We built two Ensemble Subspace Discriminant (ESD) models to predict IFTA > 25% and IFTA > 50% using the selected features. ESD models are based on an ensemble technique that combines multiple discriminant analysis classifiers. These classifiers are trained on distinct random subsamples of the feature space, aiming to improve model robustness and accuracy by aggregating predictions from multiple models. Three models were built for both outcomes using radiomic features (radiomic model), clinical variables (clinical model), and a combination of both (combined model). Therefore, we trained a total of 6 ML models through a 10-fold cross-validation method, with which we computed model performance on the training cohort using areas under the curve (AUCs) with 95% CI. Similarly, we calculated the models’ performances on our test cohort, which was composed of new cases unseen by the previously trained models.
Feature selection and model-building were conducted using MATLAB (The MathWorks Inc., version R2012b).

3. Results

3.1. Study Population

During the study period (from 1 January 2012 to 1 March 2021), 254 graft biopsies were performed for clinical indication in 194 transplanted patients. For 94 of these 254 procedures, an MRI performed within six months from the kidney biopsy was available for 80 patients (twelve patients had two pairs of tests, and one patient had three pairs of tests). A total of 24 MRI examinations were judged unsuitable and excluded from the study (Figure 1), including 70 paired tests performed on 63 patients.
Those 70 paired tests were randomly subdivided into a training set of 50 tests and a test set of 20 tests, with a fixed proportion of IFTA over 25% and 50% in the two sets. Clinical variables from the whole study population and the two cohorts (training and test sets) are reported in Table 1.

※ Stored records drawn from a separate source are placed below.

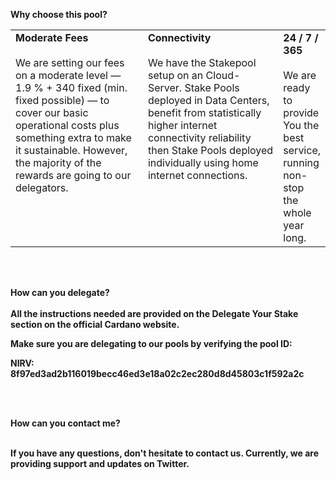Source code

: <b>Why choose this pool?<b>
<table>
  <tr>
    <td style="width:276px; vertical-align:top;">
      <b>Moderate Fees</b><br><br>
We are setting our fees on a moderate level — 1.9 % + 340  fixed (min. fixed possible) — to cover our basic operational costs plus something extra to make it sustainable.         However, the majority of the rewards are going to our delegators. 
        </td>
        <td style="width:276px; vertical-align:top;">
          <b>Connectivity</b><br><br>
We have the Stakepool setup on an Cloud-Server. Stake Pools deployed in Data Centers, benefit from statistically higher internet connectivity reliability then Stake Pools deployed individually using home internet connections. 
        </td> 
        <td style="vertical-align:top;">
          <b>24 / 7 / 365</b><br><br>
We are ready to provide You the best service, running non-stop the whole year long. 
    </td> 
  </tr>
</table>
<br><br>
  <!---
  Promotheus
  <table>
    <tr>
      <td>
        Node Performance<br>
        <iframe style="width:450; height:200; frameborder:0;"> src="http://199.247.6.169:5000/d/a87fb0d919ec0ea5f6543124e16c42a1/cardano-node-stakepool-overview?orgId=1&from=1598612141035&to=1598612441037&var-datasource=prometheus&var-type=&var-cluster=&var-namespace=&var-pod=All&viewPanel=27"</iframe>
      </td>
      <td>
        Assigned Blocks<br>
        <iframe style="width:450; height:200; frameborder:0;"> src="http://199.247.6.169:5000/d-solo/a87fb0d919ec0ea5f6543124e16c42a1/cardano-node-stakepool-overview?orgId=1&from=1598607137439&to=1598607437439&var-datasource=prometheus&var-type=&var-cluster=&var-namespace=&var-pod=All&panelId=70"</iframe>
      </td>
    </tr>
  </table>
  --->
  
<b>How can you delegate?</b><br><br>
  All the instructions needed are provided on the Delegate Your Stake section on the official Cardano website.<br>

Make sure you are delegating to our pools by verifying the pool ID:<br>

NIRV: 8f97ed3ad2b116019becc46ed3e18a02c2ec280d8d45803c1f592a2c<br>

<br><br>

<b>How can you contact me?</b><br><br>

If you have any questions, don't hesitate to contact us. Currently, we are providing support and updates on Twitter.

3.2. MRI Radiomic Feature Selection and Radiomic Signatures

Feature extraction produced 2595 features (1120 2D-spaced from T2 sequences and 1475 3D-spaced from T1 sequences). To select radiomic features associated with the outcome of interest, we performed a binomial LASSO feature selection for both MRI sequences. Selected features for IFTA ≥ 25% and IFTA ≥ 50% were merged in two radiomic signatures associated with the outcomes. These signatures are reported in Table 2 with every selected radiomic feature and its respective LASSO regression coefficient.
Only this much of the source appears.